С тем фактом, что продлевая этот закон, украинская сторона просто хочет иметь достаточное количество времени для спокойной работы парламента, согласились все стороны «нормандской четверки». Мы не хотим, чтобы наш парламент торопился, не понимая, что происходит, что делается.

— Можно ли констатировать, что таким образом формула Штайнмайера уже окончательно легализована нами, согласована на таком уровне, что мы уже не можем уйти обратно, не можем от нее отказаться?

— Формула Штайнмайера согласована нами, согласована трехсторонней контактной группой. Вопрос только в том, каким образом она будет имплементирована в украинское законодательство. В каком месте, в каком объеме. Но сама идея формулы о том, что окончательное политическое решение ситуации лежит в сфере проведения законных выборов, которые должна подтвердить независимая международная организация, это и есть тот компромисс, достигнутый еще в 2016 году.

— Продление закона об особом порядке местного самоуправления сейчас будет использоваться на временной основе — на один год. Но, например, в комплексе мер по выполнению Минских договоренностей сказано о необходимости его применения на постоянной основе. Что должно произойти, чтобы украинская власть согласилась на это?

— Видите, мы снова возвращаемся к одному и тому же моменту. Мы записываем в «Минске» одно, потом не реализуем свои обещания, оставляя открытые моменты для нынешней власти, которая вынуждена искать решение ситуации.

Вы абсолютно правы, и это многие отметили, об этом также знают наши партнеры по «нормандской четверке», что законодательство, которое есть, по «Минску» должно стать постоянным. Но для этого и была придумана в 2016 году эта креативная формула Штайнмайера, разъясняющая, когда и в какой момент наступает (да и вообще становится возможным) постоянный статус.

— Если формула Штайнмайера окончательно согласована, существует ли возможность вносить в ее текст какие-то корректировки?

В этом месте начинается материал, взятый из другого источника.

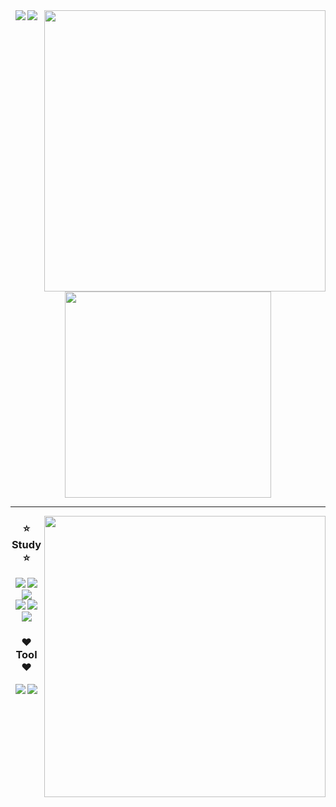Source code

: 
    
<img width="450" align="right" src="https://github-readme-stats.vercel.app/api?username=JeonJungyu-1&count_private=false&custom_title=JeonJungyu's%20github&theme=onedark" />

    
<div align="center" >
    
  
  <img src="https://hits.seeyoufarm.com/api/count/incr/badge.svg?url=https%3A%2F%2Fgithub.com%2FJeonJungyu-1&count_bg=%23FFDAC7&title_bg=%23FFADAD&icon=&icon_color=%23E7E7E7&title=hits&edge_flat=false" />

  <img src="http://mazassumnida.wtf/api/mini/generate_badge?boj=rhkwk132"/>    
    
    
<img width="330" src="http://mazandi.herokuapp.com/api?handle=rhkwk132&theme=warm"/> 
  
</div>

<hr>

    
  
  <img align="right" width="450" src="https://github-readme-stats.vercel.app/api/top-langs/?username=JeonJungyu-1&theme=onedark&layout=compact&exclude_repo=baseballGameWeb,study_html-css-javascript,springProject" />
  
  <div align="center">
  
  ### :star: Study :star:
  
  <img src="https://img.shields.io/badge/HTML5-E34F26?style=for-the-badge&logo=HTML5&logoColor=white">
  <img src="https://img.shields.io/badge/CSS3-1572B6?style=for-the-badge&logo=CSS3&logoColor=white">
  <img src="https://img.shields.io/badge/JavaScript-F7DF1E?style=for-the-badge&logo=JavaScript&logoColor=white">
    <br>
  <img src="https://img.shields.io/badge/TypeScript-3178C6?style=for-the-badge&logo=TypeScript&logoColor=white">
  <img src="https://img.shields.io/badge/React-61DAFB?style=for-the-badge&logo=React&logoColor=white">
  <img src="https://img.shields.io/badge/java-007396?style=for-the-badge&logo=java&logoColor=white"> 
  
  ### :heart: Tool :heart:
  
  <img src="https://img.shields.io/badge/VisualStudioCode-007ACC?style=for-the-badge&logo=VisualStudioCode&logoColor=white">
  <img src="https://img.shields.io/badge/Git-F05032?style=for-the-badge&logo=Git&logoColor=white">

 </div>
 


<!--
**JeonJungyu-1/JeonJungyu-1** is a ✨ _special_ ✨ repository because its `README.md` (this file) appears on your GitHub profile.

Here are some ideas to get you started:

- 🔭 I’m currently working on ...
- 🌱 I’m currently learning ...
- 👯 I’m looking to collaborate on ...
- 🤔 I’m looking for help with ...
- 💬 Ask me about ...
- 📫 How to reach me: ...
- 😄 Pronouns: ...
- ⚡ Fun fact: ...

[![github stats](https://github-readme-stats.vercel.app/api?username=JeonJungyu-1&count_private=false&custom_title=JeonJungyu's%20github&theme=onedark)](https://github.com/anuraghazra/github-readme-stats) 

 [![Hits Badge](https://hits.seeyoufarm.com/api/count/incr/badge.svg?url=https%3A%2F%2Fgithub.com%2FJeonJungyu-1&count_bg=%2379C83D&title_bg=%23555555&icon=&icon_color=%23E7E7E7&title=hits&edge_flat=false)](https://hits.seeyoufarm.com) 

 [![Top Langs](https://github-readme-stats.vercel.app/api/top-langs/?username=JeonJungyu-1&theme=onedark&layout=compact&exclude_repo=baseballGameWeb,study_html-css-javascript,springProject))](https://github.com/anuraghazra/github-readme-stats)
-->
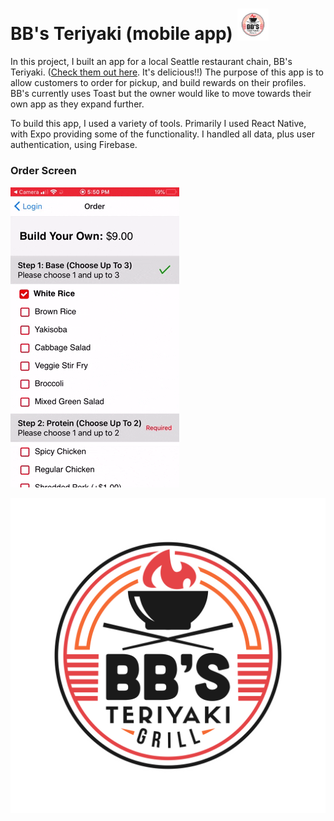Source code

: # BB's Teriyaki (mobile app) <img src="https://github.com/macrawford/bbs-teriyaki-app/blob/main/bbsteriyaki/BB_S.png" width="10%" height="10%">

In this project, I built an app for a local Seattle restaurant chain, BB's Teriyaki. ([Check them out here](https://bbsteriyaki.com/). It's delicious!!) The purpose of this app is to allow customers to order for pickup, and build rewards on their profiles. BB's currently uses Toast but the owner would like to move towards their own app as they expand further.

To build this app, I used a variety of tools. Primarily I used React Native, with Expo providing some of the functionality. I handled all data, plus user authentication, using Firebase.

### Order Screen
![Alt Text](https://github.com/macrawford/bbs-teriyaki-app/blob/main/order.gif "order")

![Alt Text](https://github.com/macrawford/bbs-teriyaki-app/blob/main/bbsteriyaki/BB_S.png)
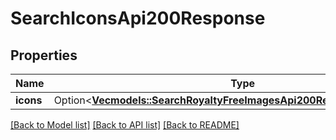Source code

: # SearchIconsApi200Response

## Properties

Name | Type | Description | Notes
------------ | ------------- | ------------- | -------------
**icons** | Option<[**Vec<models::SearchRoyaltyFreeImagesApi200ResponseImagesInner>**](searchRoyaltyFreeImagesAPI_200_response_images_inner.md)> |  | [optional]

[[Back to Model list]](../README.md#documentation-for-models) [[Back to API list]](../README.md#documentation-for-api-endpoints) [[Back to README]](../README.md)


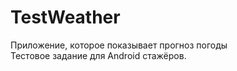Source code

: # TestWeather
Приложение, которое показывает прогноз погоды  
Тестовое задание для Android стажёров.
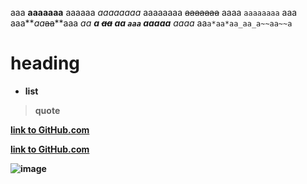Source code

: aaa **aaaaaaa** aaaaaa _aaaaaaaa_ aaaaaaaa ~~aaaaaaa~~ aaaa `aaaaaaaa` aaa
aaa**_aa_~~aa~~**aaa _aa **a ~~aa~~ aa `aaa` aaaaa** aaaa_ aa`a*aa*aa_aa_a~~aa~~a`

# **heading**

- **list**

> **quote**

**[link to GitHub.com](https://github.com/)**

[**link to GitHub.com**](https://github.com/)

**![image](https://github.githubassets.com/images/modules/logos_page/Octocat.png)**

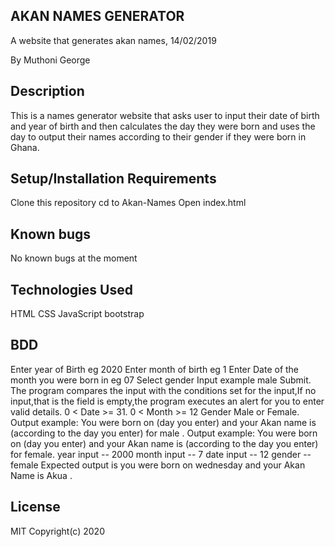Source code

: ## AKAN NAMES GENERATOR
A website that generates akan names, 14/02/2019

By Muthoni George

 ## Description
This is a names generator website that asks user to input their date of birth and year of birth and then calculates 
the day they were born and uses the day to output their names according to their gender if they were born in Ghana.

## Setup/Installation Requirements
Clone this repository
cd to Akan-Names
Open index.html

## Known bugs
No known bugs at the moment

## Technologies Used
HTML
CSS
JavaScript
bootstrap 

## BDD
Enter year of Birth eg 2020
Enter month of birth eg  1
Enter Date of the month you were born in eg 07
Select gender Input example male
Submit. The program compares the input with the conditions set for the input,If no input,that is the field is empty,the program 
executes an alert for you to enter valid details.
0 < Date >= 31.
0 < Month >= 12
Gender Male or Female. Output example:  You were born on  (day you enter)  and your Akan name is  (according to the day you enter) for male .
Output example:  You were born on (day you enter)  and your Akan name is  (according to the day you enter) for female.
year input -- 2000
month input -- 7
date input -- 12
gender -- female Expected output is you were born on wednesday and your Akan Name is Akua .

## License
MIT Copyright(c) 2020

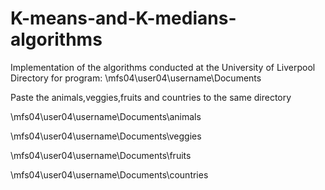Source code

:# K-means-and-K-medians-algorithms 

Implementation of the algorithms conducted at the University of Liverpool
Directory for program: \\mfs04\user04\username\Documents

Paste the animals,veggies,fruits and countries to the same directory

\\mfs04\user04\username\Documents\animals

\\mfs04\user04\username\Documents\veggies

\\mfs04\user04\username\Documents\fruits

\\mfs04\user04\username\Documents\countries
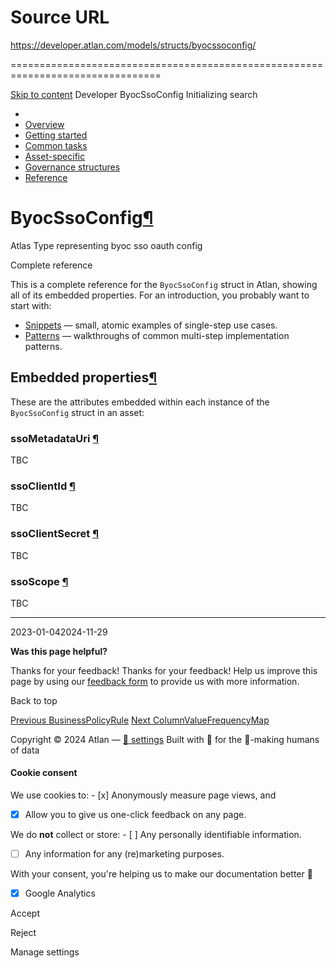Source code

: # Source URL
https://developer.atlan.com/models/structs/byocssoconfig/

================================================================================

<!--
canonical: https://developer.atlan.com/models/structs/byocssoconfig/
meta-content-security-policy: object-src 'none'; base-uri 'self'; manifest-src 'self'; media-src 'self';
meta-description: Dear Developers
meta-generator: mkdocs-1.6.1, mkdocs-material-9.6.14
meta-og-description: Dear Developers
meta-og-image: https://developer.atlan.com/assets/images/social/models/structs/byocssoconfig.png
meta-og-image-height: 630
meta-og-image-type: image/png
meta-og-image-width: 1200
meta-og-title: ByocSsoConfig - Developer
meta-og-type: website
meta-og-url: https://developer.atlan.com/models/structs/byocssoconfig/
meta-twitter:card: summary_large_image
meta-twitter:description: Dear Developers
meta-twitter:image: https://developer.atlan.com/assets/images/social/models/structs/byocssoconfig.png
meta-twitter:title: ByocSsoConfig - Developer
meta-viewport: width=device-width,initial-scale=1
title: ByocSsoConfig - Developer
-->

[Skip to content](#byocssoconfig) Developer ByocSsoConfig Initializing search 

* 
* [Overview](../../..)
* [Getting started](../../../getting-started/)
* [Common tasks](../../../snippets/)
* [Asset\-specific](../../../patterns/)
* [Governance structures](../../../governance/)
* [Reference](../../../reference/)

ByocSsoConfig[¶](#byocssoconfig "Permanent link")
=================================================

Atlas Type representing byoc sso oauth config

Complete reference

This is a complete reference for the `ByocSsoConfig` struct in Atlan, showing all of its embedded properties. For an introduction, you probably want to start with:

* [Snippets](../../../snippets/) — small, atomic examples of single\-step use cases.
* [Patterns](../../../patterns/) — walkthroughs of common multi\-step implementation patterns.

Embedded properties[¶](#embedded-properties "Permanent link")
-------------------------------------------------------------

These are the attributes embedded within each instance of the `ByocSsoConfig` struct in an asset:

### ssoMetadataUri [¶](#ssometadatauri "Permanent link")

TBC

### ssoClientId [¶](#ssoclientid "Permanent link")

TBC

### ssoClientSecret [¶](#ssoclientsecret "Permanent link")

TBC

### ssoScope [¶](#ssoscope "Permanent link")

TBC

---

2023\-01\-042024\-11\-29

**Was this page helpful?**

Thanks for your feedback! Thanks for your feedback! Help us improve this page by using our [feedback form](https://docs.google.com/forms/d/e/1FAIpQLScfoq7vqEn8S4QvN0ehPp0MRy6WYK5x-okJDqD69lHgoPPWtg/viewform?usp=pp_url&entry.1800719315=/models/structs/byocssoconfig/) to provide us with more information. 

Back to top

[Previous BusinessPolicyRule](../businesspolicyrule/) [Next ColumnValueFrequencyMap](../columnvaluefrequencymap/) 

Copyright © 2024 Atlan — [🍪 settings](#__consent) 
Built with 💙 for the 🤖\-making humans of data 

#### Cookie consent

We use cookies to: - [x] Anonymously measure page views, and
- [x] Allow you to give us one\-click feedback on any page.

 We do **not** collect or store: - [ ] Any personally identifiable information.
- [ ] Any information for any (re)marketing purposes.

 With your consent, you're helping us to make our documentation better 💙

- [x] Google Analytics

Accept

Reject

Manage settings

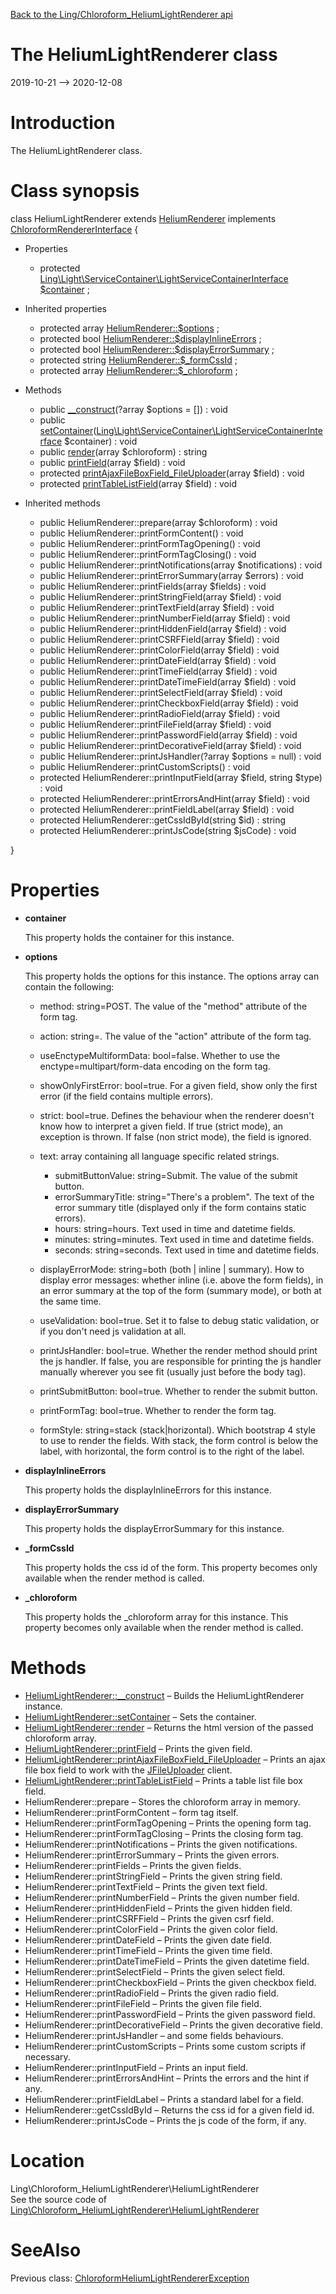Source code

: [Back to the Ling/Chloroform_HeliumLightRenderer api](https://github.com/lingtalfi/Chloroform_HeliumLightRenderer/blob/master/doc/api/Ling/Chloroform_HeliumLightRenderer.md)



The HeliumLightRenderer class
================
2019-10-21 --> 2020-12-08






Introduction
============

The HeliumLightRenderer class.



Class synopsis
==============


class <span class="pl-k">HeliumLightRenderer</span> extends [HeliumRenderer](https://github.com/lingtalfi/Chloroform_HeliumRenderer/blob/master/doc/api/Ling/Chloroform_HeliumRenderer/HeliumRenderer.md) implements [ChloroformRendererInterface](https://github.com/lingtalfi/Chloroform/blob/master/doc/api/Ling/Chloroform/Renderer/ChloroformRendererInterface.md) {

- Properties
    - protected [Ling\Light\ServiceContainer\LightServiceContainerInterface](https://github.com/lingtalfi/Light/blob/master/doc/api/Ling/Light/ServiceContainer/LightServiceContainerInterface.md) [$container](#property-container) ;

- Inherited properties
    - protected array [HeliumRenderer::$options](#property-options) ;
    - protected bool [HeliumRenderer::$displayInlineErrors](#property-displayInlineErrors) ;
    - protected bool [HeliumRenderer::$displayErrorSummary](#property-displayErrorSummary) ;
    - protected string [HeliumRenderer::$_formCssId](#property-_formCssId) ;
    - protected array [HeliumRenderer::$_chloroform](#property-_chloroform) ;

- Methods
    - public [__construct](https://github.com/lingtalfi/Chloroform_HeliumLightRenderer/blob/master/doc/api/Ling/Chloroform_HeliumLightRenderer/HeliumLightRenderer/__construct.md)(?array $options = []) : void
    - public [setContainer](https://github.com/lingtalfi/Chloroform_HeliumLightRenderer/blob/master/doc/api/Ling/Chloroform_HeliumLightRenderer/HeliumLightRenderer/setContainer.md)([Ling\Light\ServiceContainer\LightServiceContainerInterface](https://github.com/lingtalfi/Light/blob/master/doc/api/Ling/Light/ServiceContainer/LightServiceContainerInterface.md) $container) : void
    - public [render](https://github.com/lingtalfi/Chloroform_HeliumLightRenderer/blob/master/doc/api/Ling/Chloroform_HeliumLightRenderer/HeliumLightRenderer/render.md)(array $chloroform) : string
    - public [printField](https://github.com/lingtalfi/Chloroform_HeliumLightRenderer/blob/master/doc/api/Ling/Chloroform_HeliumLightRenderer/HeliumLightRenderer/printField.md)(array $field) : void
    - protected [printAjaxFileBoxField_FileUploader](https://github.com/lingtalfi/Chloroform_HeliumLightRenderer/blob/master/doc/api/Ling/Chloroform_HeliumLightRenderer/HeliumLightRenderer/printAjaxFileBoxField_FileUploader.md)(array $field) : void
    - protected [printTableListField](https://github.com/lingtalfi/Chloroform_HeliumLightRenderer/blob/master/doc/api/Ling/Chloroform_HeliumLightRenderer/HeliumLightRenderer/printTableListField.md)(array $field) : void

- Inherited methods
    - public HeliumRenderer::prepare(array $chloroform) : void
    - public HeliumRenderer::printFormContent() : void
    - public HeliumRenderer::printFormTagOpening() : void
    - public HeliumRenderer::printFormTagClosing() : void
    - public HeliumRenderer::printNotifications(array $notifications) : void
    - public HeliumRenderer::printErrorSummary(array $errors) : void
    - public HeliumRenderer::printFields(array $fields) : void
    - public HeliumRenderer::printStringField(array $field) : void
    - public HeliumRenderer::printTextField(array $field) : void
    - public HeliumRenderer::printNumberField(array $field) : void
    - public HeliumRenderer::printHiddenField(array $field) : void
    - public HeliumRenderer::printCSRFField(array $field) : void
    - public HeliumRenderer::printColorField(array $field) : void
    - public HeliumRenderer::printDateField(array $field) : void
    - public HeliumRenderer::printTimeField(array $field) : void
    - public HeliumRenderer::printDateTimeField(array $field) : void
    - public HeliumRenderer::printSelectField(array $field) : void
    - public HeliumRenderer::printCheckboxField(array $field) : void
    - public HeliumRenderer::printRadioField(array $field) : void
    - public HeliumRenderer::printFileField(array $field) : void
    - public HeliumRenderer::printPasswordField(array $field) : void
    - public HeliumRenderer::printDecorativeField(array $field) : void
    - public HeliumRenderer::printJsHandler(?array $options = null) : void
    - public HeliumRenderer::printCustomScripts() : void
    - protected HeliumRenderer::printInputField(array $field, string $type) : void
    - protected HeliumRenderer::printErrorsAndHint(array $field) : void
    - protected HeliumRenderer::printFieldLabel(array $field) : void
    - protected HeliumRenderer::getCssIdById(string $id) : string
    - protected HeliumRenderer::printJsCode(string $jsCode) : void

}




Properties
=============

- <span id="property-container"><b>container</b></span>

    This property holds the container for this instance.
    
    

- <span id="property-options"><b>options</b></span>

    This property holds the options for this instance.
    The options array can contain the following:
    
    - method: string=POST. The value of the "method" attribute of the form tag.
    - action: string=<empty string>. The value of the "action" attribute of the form tag.
    - useEnctypeMultiformData: bool=false. Whether to use the enctype=multipart/form-data encoding on the form tag.
    - showOnlyFirstError: bool=true. For a given field, show only the first error (if the field contains multiple errors).
    - strict: bool=true. Defines the behaviour when the renderer doesn't know how to interpret a given field.
                 If true (strict mode), an exception is thrown.
                 If false (non strict mode), the field is ignored.
    - text: array containing all language specific related strings.
         - submitButtonValue: string=Submit. The value of the submit button.
         - errorSummaryTitle: string="There's a problem". The text of the error summary title (displayed only if the form contains static errors).
         - hours: string=hours. Text used in time and datetime fields.
         - minutes: string=minutes. Text used in time and datetime fields.
         - seconds: string=seconds. Text used in time and datetime fields.
    
    - displayErrorMode: string=both (both | inline | summary). How to display error messages: whether inline (i.e. above the form fields),
             in an error summary at the top of the form (summary mode), or both at the same time.
    - useValidation: bool=true. Set it to false to debug static validation, or if you don't need js validation at all.
    - printJsHandler: bool=true. Whether the render method should print the js handler. If false, you are responsible for printing the js handler manually wherever you see fit (usually just before the body tag).
    - printSubmitButton: bool=true. Whether to render the submit button.
    - printFormTag: bool=true. Whether to render the form tag.
    - formStyle: string=stack (stack|horizontal). Which bootstrap 4 style to use to render the fields.
                     With stack, the form control is below the label,
                     with horizontal, the form control is to the right of the label.
    
    

- <span id="property-displayInlineErrors"><b>displayInlineErrors</b></span>

    This property holds the displayInlineErrors for this instance.
    
    

- <span id="property-displayErrorSummary"><b>displayErrorSummary</b></span>

    This property holds the displayErrorSummary for this instance.
    
    

- <span id="property-_formCssId"><b>_formCssId</b></span>

    This property holds the css id of the form.
    This property becomes only available when the render method is called.
    
    

- <span id="property-_chloroform"><b>_chloroform</b></span>

    This property holds the _chloroform array for this instance.
    This property becomes only available when the render method is called.
    
    



Methods
==============

- [HeliumLightRenderer::__construct](https://github.com/lingtalfi/Chloroform_HeliumLightRenderer/blob/master/doc/api/Ling/Chloroform_HeliumLightRenderer/HeliumLightRenderer/__construct.md) &ndash; Builds the HeliumLightRenderer instance.
- [HeliumLightRenderer::setContainer](https://github.com/lingtalfi/Chloroform_HeliumLightRenderer/blob/master/doc/api/Ling/Chloroform_HeliumLightRenderer/HeliumLightRenderer/setContainer.md) &ndash; Sets the container.
- [HeliumLightRenderer::render](https://github.com/lingtalfi/Chloroform_HeliumLightRenderer/blob/master/doc/api/Ling/Chloroform_HeliumLightRenderer/HeliumLightRenderer/render.md) &ndash; Returns the html version of the passed chloroform array.
- [HeliumLightRenderer::printField](https://github.com/lingtalfi/Chloroform_HeliumLightRenderer/blob/master/doc/api/Ling/Chloroform_HeliumLightRenderer/HeliumLightRenderer/printField.md) &ndash; Prints the given field.
- [HeliumLightRenderer::printAjaxFileBoxField_FileUploader](https://github.com/lingtalfi/Chloroform_HeliumLightRenderer/blob/master/doc/api/Ling/Chloroform_HeliumLightRenderer/HeliumLightRenderer/printAjaxFileBoxField_FileUploader.md) &ndash; Prints an ajax file box field to work with the [JFileUploader](https://github.com/lingtalfi/jFileUploader) client.
- [HeliumLightRenderer::printTableListField](https://github.com/lingtalfi/Chloroform_HeliumLightRenderer/blob/master/doc/api/Ling/Chloroform_HeliumLightRenderer/HeliumLightRenderer/printTableListField.md) &ndash; Prints a table list file box field.
- HeliumRenderer::prepare &ndash; Stores the chloroform array in memory.
- HeliumRenderer::printFormContent &ndash; form tag itself.
- HeliumRenderer::printFormTagOpening &ndash; Prints the opening form tag.
- HeliumRenderer::printFormTagClosing &ndash; Prints the closing form tag.
- HeliumRenderer::printNotifications &ndash; Prints the given notifications.
- HeliumRenderer::printErrorSummary &ndash; Prints the given errors.
- HeliumRenderer::printFields &ndash; Prints the given fields.
- HeliumRenderer::printStringField &ndash; Prints the given string field.
- HeliumRenderer::printTextField &ndash; Prints the given text field.
- HeliumRenderer::printNumberField &ndash; Prints the given number field.
- HeliumRenderer::printHiddenField &ndash; Prints the given hidden field.
- HeliumRenderer::printCSRFField &ndash; Prints the given csrf field.
- HeliumRenderer::printColorField &ndash; Prints the given color field.
- HeliumRenderer::printDateField &ndash; Prints the given date field.
- HeliumRenderer::printTimeField &ndash; Prints the given time field.
- HeliumRenderer::printDateTimeField &ndash; Prints the given datetime field.
- HeliumRenderer::printSelectField &ndash; Prints the given select field.
- HeliumRenderer::printCheckboxField &ndash; Prints the given checkbox field.
- HeliumRenderer::printRadioField &ndash; Prints the given radio field.
- HeliumRenderer::printFileField &ndash; Prints the given file field.
- HeliumRenderer::printPasswordField &ndash; Prints the given password field.
- HeliumRenderer::printDecorativeField &ndash; Prints the given decorative field.
- HeliumRenderer::printJsHandler &ndash; and some fields behaviours.
- HeliumRenderer::printCustomScripts &ndash; Prints some custom scripts if necessary.
- HeliumRenderer::printInputField &ndash; Prints an input field.
- HeliumRenderer::printErrorsAndHint &ndash; Prints the errors and the hint if any.
- HeliumRenderer::printFieldLabel &ndash; Prints a standard label for a field.
- HeliumRenderer::getCssIdById &ndash; Returns the css id for a given field id.
- HeliumRenderer::printJsCode &ndash; Prints the js code of the form, if any.





Location
=============
Ling\Chloroform_HeliumLightRenderer\HeliumLightRenderer<br>
See the source code of [Ling\Chloroform_HeliumLightRenderer\HeliumLightRenderer](https://github.com/lingtalfi/Chloroform_HeliumLightRenderer/blob/master/HeliumLightRenderer.php)



SeeAlso
==============
Previous class: [ChloroformHeliumLightRendererException](https://github.com/lingtalfi/Chloroform_HeliumLightRenderer/blob/master/doc/api/Ling/Chloroform_HeliumLightRenderer/Exception/ChloroformHeliumLightRendererException.md)<br>
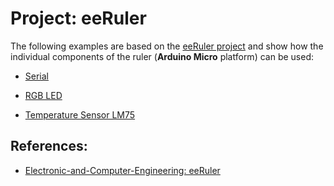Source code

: # Project: eeRuler

The following examples are based on the [eeRuler project](https://github.com/Electronic-and-Computer-Engineering/eeRuler) and show how the individual components of the ruler (**Arduino Micro** platform) can be used:

* [Serial](serial-hello)

* [RGB LED](rgb-led)

* [Temperature Sensor LM75](temp-lm75)



## References:
* [Electronic-and-Computer-Engineering: eeRuler](https://github.com/Electronic-and-Computer-Engineering/eeRuler)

— Вопрос не в тексте. Идея самой формулы не в том, что этот фрагмент должен появиться в самом законе. Вопрос формулы в том, что она должна имплементироваться в новый закон.

Когда мы с вами прочтем, как наши депутаты этот закон пропишут, это и будет окончательным вариантом имплементации формулы Штайнмайера в украинское законодательство. Очевидно, что наших законодателей может не устраивать именно ее форма, но идея должна сохраниться в таком виде, в каком все стороны ее согласовали.

Никто ведь не говорит, что формула Штайнмайера должна быть принята отдельным законом, отдельным пунктом. Даже лидеры «нормандской четверки» говорят, что важна имплементация согласованной формулы Штайнмайера в украинское законодательство.

— К примеру, президент Украины Владимир Зеленский говорил, что мы не будем ее закреплять в законодательство, пока не будут выполнены определенные условия: полностью не прекратятся боевые действия, не произойдет разоружение незаконных вооруженных формирований, которые контролируются Россией, не будут выведены войска. Или мы конкретно настаиваем на том, что должны быть выполнены именно такие условия до того момента, когда мы закрепим в законодательстве эту формулу?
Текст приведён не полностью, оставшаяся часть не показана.